### Given entries
_ _ _ _ _ _ _

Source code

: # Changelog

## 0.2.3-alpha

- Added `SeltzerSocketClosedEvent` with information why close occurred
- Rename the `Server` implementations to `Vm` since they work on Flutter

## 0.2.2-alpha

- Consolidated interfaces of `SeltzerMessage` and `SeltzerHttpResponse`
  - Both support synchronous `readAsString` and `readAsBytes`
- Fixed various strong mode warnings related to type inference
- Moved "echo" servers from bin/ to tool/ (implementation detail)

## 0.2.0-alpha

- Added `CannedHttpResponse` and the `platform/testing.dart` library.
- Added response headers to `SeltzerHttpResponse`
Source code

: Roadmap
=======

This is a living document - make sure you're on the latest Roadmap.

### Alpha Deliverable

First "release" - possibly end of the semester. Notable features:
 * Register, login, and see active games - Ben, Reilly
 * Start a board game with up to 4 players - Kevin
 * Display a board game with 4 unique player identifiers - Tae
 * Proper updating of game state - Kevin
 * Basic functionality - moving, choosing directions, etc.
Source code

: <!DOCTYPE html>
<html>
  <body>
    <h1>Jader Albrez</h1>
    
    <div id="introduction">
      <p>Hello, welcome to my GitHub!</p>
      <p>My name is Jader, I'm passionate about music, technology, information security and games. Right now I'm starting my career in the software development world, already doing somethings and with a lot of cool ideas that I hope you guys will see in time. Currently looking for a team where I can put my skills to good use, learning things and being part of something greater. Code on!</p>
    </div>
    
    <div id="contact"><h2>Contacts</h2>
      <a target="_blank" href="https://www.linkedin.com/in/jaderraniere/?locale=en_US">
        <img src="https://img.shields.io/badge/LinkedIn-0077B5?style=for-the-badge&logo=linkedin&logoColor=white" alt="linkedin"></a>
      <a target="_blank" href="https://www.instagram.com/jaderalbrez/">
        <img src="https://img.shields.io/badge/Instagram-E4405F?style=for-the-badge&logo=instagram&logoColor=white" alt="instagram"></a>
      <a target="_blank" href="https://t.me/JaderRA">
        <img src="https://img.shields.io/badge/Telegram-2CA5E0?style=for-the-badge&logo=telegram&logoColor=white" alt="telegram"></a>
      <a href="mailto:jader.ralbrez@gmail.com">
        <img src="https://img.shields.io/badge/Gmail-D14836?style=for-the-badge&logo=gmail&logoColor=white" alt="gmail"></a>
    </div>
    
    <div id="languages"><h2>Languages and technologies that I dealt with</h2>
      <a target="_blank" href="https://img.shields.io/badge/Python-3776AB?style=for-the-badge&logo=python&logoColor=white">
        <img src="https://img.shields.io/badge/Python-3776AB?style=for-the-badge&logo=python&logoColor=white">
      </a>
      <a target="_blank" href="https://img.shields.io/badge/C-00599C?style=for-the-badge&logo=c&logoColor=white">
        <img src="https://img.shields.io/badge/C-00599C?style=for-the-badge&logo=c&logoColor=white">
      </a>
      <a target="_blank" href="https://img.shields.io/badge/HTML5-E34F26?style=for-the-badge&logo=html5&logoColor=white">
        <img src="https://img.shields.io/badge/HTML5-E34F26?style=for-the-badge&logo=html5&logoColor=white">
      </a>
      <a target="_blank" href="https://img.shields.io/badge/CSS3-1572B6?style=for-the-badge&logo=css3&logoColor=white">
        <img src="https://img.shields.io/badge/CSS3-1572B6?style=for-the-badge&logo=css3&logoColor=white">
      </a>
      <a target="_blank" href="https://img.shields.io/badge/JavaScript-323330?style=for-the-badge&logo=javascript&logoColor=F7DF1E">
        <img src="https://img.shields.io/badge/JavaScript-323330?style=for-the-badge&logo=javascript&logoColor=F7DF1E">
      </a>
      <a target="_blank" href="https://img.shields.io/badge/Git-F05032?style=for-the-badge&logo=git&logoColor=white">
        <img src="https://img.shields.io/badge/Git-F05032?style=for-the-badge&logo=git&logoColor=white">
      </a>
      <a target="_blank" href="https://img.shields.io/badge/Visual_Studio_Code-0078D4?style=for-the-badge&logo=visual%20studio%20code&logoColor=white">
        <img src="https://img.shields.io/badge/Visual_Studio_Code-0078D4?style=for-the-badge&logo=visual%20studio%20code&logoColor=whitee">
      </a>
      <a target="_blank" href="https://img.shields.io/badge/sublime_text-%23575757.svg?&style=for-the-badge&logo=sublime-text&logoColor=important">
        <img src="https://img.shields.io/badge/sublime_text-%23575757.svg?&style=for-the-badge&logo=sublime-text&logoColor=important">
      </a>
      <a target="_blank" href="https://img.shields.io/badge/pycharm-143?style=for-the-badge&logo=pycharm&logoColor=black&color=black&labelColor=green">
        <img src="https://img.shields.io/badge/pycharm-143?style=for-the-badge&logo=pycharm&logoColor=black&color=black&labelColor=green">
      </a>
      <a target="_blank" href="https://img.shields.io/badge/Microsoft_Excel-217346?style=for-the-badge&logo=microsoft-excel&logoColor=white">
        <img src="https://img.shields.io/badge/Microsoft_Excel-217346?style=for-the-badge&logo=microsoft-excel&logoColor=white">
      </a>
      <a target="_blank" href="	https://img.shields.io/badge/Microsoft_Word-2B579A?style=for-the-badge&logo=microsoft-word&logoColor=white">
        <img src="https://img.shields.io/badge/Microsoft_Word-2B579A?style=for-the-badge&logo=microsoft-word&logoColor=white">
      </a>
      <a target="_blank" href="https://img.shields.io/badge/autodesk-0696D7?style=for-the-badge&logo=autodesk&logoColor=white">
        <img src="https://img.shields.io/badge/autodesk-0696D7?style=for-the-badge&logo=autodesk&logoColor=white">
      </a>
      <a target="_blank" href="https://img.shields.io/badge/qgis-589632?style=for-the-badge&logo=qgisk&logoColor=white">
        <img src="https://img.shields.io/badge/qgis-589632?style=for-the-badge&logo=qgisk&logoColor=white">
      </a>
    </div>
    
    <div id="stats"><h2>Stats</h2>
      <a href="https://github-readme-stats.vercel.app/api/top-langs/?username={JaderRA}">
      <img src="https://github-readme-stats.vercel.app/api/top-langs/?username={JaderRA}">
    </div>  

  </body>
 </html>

_ _ _ _ _ _ _

### What the task requires
Return a word-for-word copy of the lines above from the one holding "state - Kevin" through the one holding "<p>Hello, welcome to my GitHub!</p>", with both of them included and nothing besides.

### Response to this task
 * Proper updating of game state - Kevin
 * Basic functionality - moving, choosing directions, etc.
Source code

: <!DOCTYPE html>
<html>
  <body>
    <h1>Jader Albrez</h1>
    
    <div id="introduction">
      <p>Hello, welcome to my GitHub!</p>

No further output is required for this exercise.